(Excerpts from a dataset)

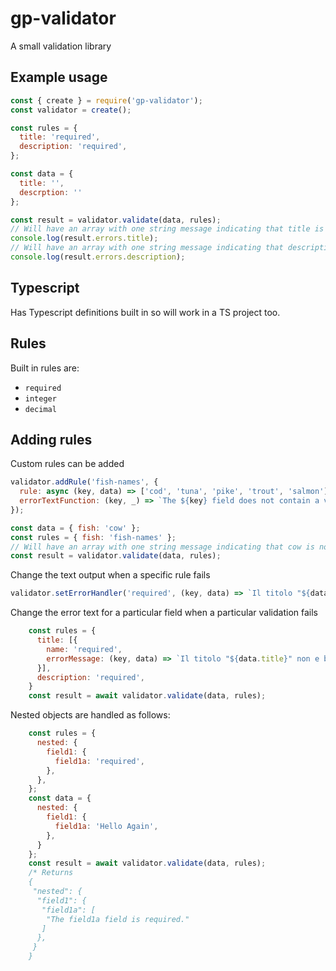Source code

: # gp-validator

A small validation library

## Example usage

```javascript
const { create } = require('gp-validator');
const validator = create();

const rules = {
  title: 'required',
  description: 'required',
};

const data = {
  title: '',
  descrption: ''
};

const result = validator.validate(data, rules);
// Will have an array with one string message indicating that title is required
console.log(result.errors.title);
// Will have an array with one string message indicating that description is required
console.log(result.errors.description);
```

## Typescript

Has Typescript definitions built in so will work in a TS project too.

## Rules

Built in rules are:
- `required`
- `integer`
- `decimal`

## Adding rules

Custom rules can be added

```javascript
validator.addRule('fish-names', {
  rule: async (key, data) => ['cod', 'tuna', 'pike', 'trout', 'salmon'].includes(data[key]),
  errorTextFunction: (key, _) => `The ${key} field does not contain a valid type of fish.`,
});

const data = { fish: 'cow' };
const rules = { fish: 'fish-names' };
// Will have an array with one string message indicating that cow is not a valid fish name
const result = validator.validate(data, rules);
```

Change the text output when a specific rule fails
```javascript
validator.setErrorHandler('required', (key, data) => `Il titolo "${data.title}" non e buona per ${key}`);
```

Change the error text for a particular field when a particular validation fails

```javascript
    const rules = {
      title: [{
        name: 'required',
        errorMessage: (key, data) => `Il titolo "${data.title}" non e buona per ${key}`,
      }],
      description: 'required',
    }
    const result = await validator.validate(data, rules);
```

Nested objects are handled as follows:

```javascript
    const rules = {
      nested: {
        field1: {
          field1a: 'required',
        },
      },
    };
    const data = {
      nested: {
        field1: {
          field1a: 'Hello Again',
        },
      }
    };
    const result = await validator.validate(data, rules);
    /* Returns
    {
     "nested": {
      "field1": {
       "field1a": [
        "The field1a field is required."
       ]
      },
     }
    }
```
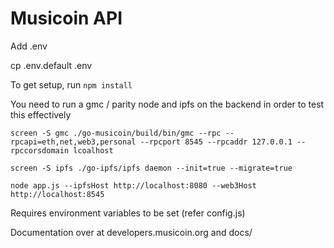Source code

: Musicoin API
===============
Add .env

cp .env.default .env

To get setup, run `npm install`

You need to run a gmc / parity node and ipfs on the backend in order to test this effectively

```
screen -S gmc ./go-musicoin/build/bin/gmc --rpc --rpcapi=eth,net,web3,personal --rpcport 8545 --rpcaddr 127.0.0.1 --rpccorsdomain lcoalhost
```

```
screen -S ipfs ./go-ipfs/ipfs daemon --init=true --migrate=true
```

`node app.js --ipfsHost http://localhost:8080 --web3Host http://localhost:8545`

Requires environment variables to be set (refer config.js)

Documentation over at developers.musicoin.org and docs/
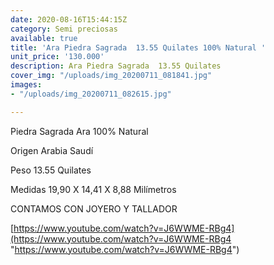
 ```yaml
---
date: 2020-08-16T15:44:15Z
category: Semi preciosas
available: true
title: 'Ara Piedra Sagrada  13.55 Quilates 100% Natural '
unit_price: '130.000'
description: Ara Piedra Sagrada  13.55 Quilates
cover_img: "/uploads/img_20200711_081841.jpg"
images:
- "/uploads/img_20200711_082615.jpg"

---
```

Piedra Sagrada Ara 100% Natural 

Origen Arabia Saudí

Peso 13.55 Quilates

Medidas 19,90 X 14,41 X 8,88 Milímetros

CONTAMOS CON JOYERO Y TALLADOR

[https://www.youtube.com/watch?v=J6WWME-RBg4](https://www.youtube.com/watch?v=J6WWME-RBg4 "https://www.youtube.com/watch?v=J6WWME-RBg4")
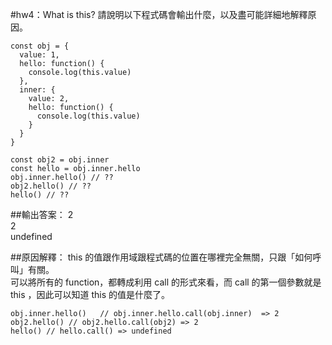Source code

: #hw4：What is this?
請說明以下程式碼會輸出什麼，以及盡可能詳細地解釋原因。

```
const obj = {
  value: 1,
  hello: function() {
    console.log(this.value)
  },
  inner: {
    value: 2,
    hello: function() {
      console.log(this.value)
    }
  }
}
  
const obj2 = obj.inner
const hello = obj.inner.hello
obj.inner.hello() // ??
obj2.hello() // ??
hello() // ??
```

##輸出答案：
2</br>2</br>undefined

##原因解釋：
this 的值跟作用域跟程式碼的位置在哪裡完全無關，只跟「如何呼叫」有關。</br>
可以將所有的 function，都轉成利用 call 的形式來看，而 call 的第一個參數就是 this ，因此可以知道 this 的值是什麼了。

```
obj.inner.hello() 	// obj.inner.hello.call(obj.inner)  => 2
obj2.hello() // obj2.hello.call(obj2) => 2
hello() // hello.call() => undefined
```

● What is being asked:
The answer consists of the lines above that include the word "buona", each copied exactly.

● Solution for this problem:
validator.setErrorHandler('required', (key, data) => `Il titolo "${data.title}" non e buona per ${key}`);
        errorMessage: (key, data) => `Il titolo "${data.title}" non e buona per ${key}`,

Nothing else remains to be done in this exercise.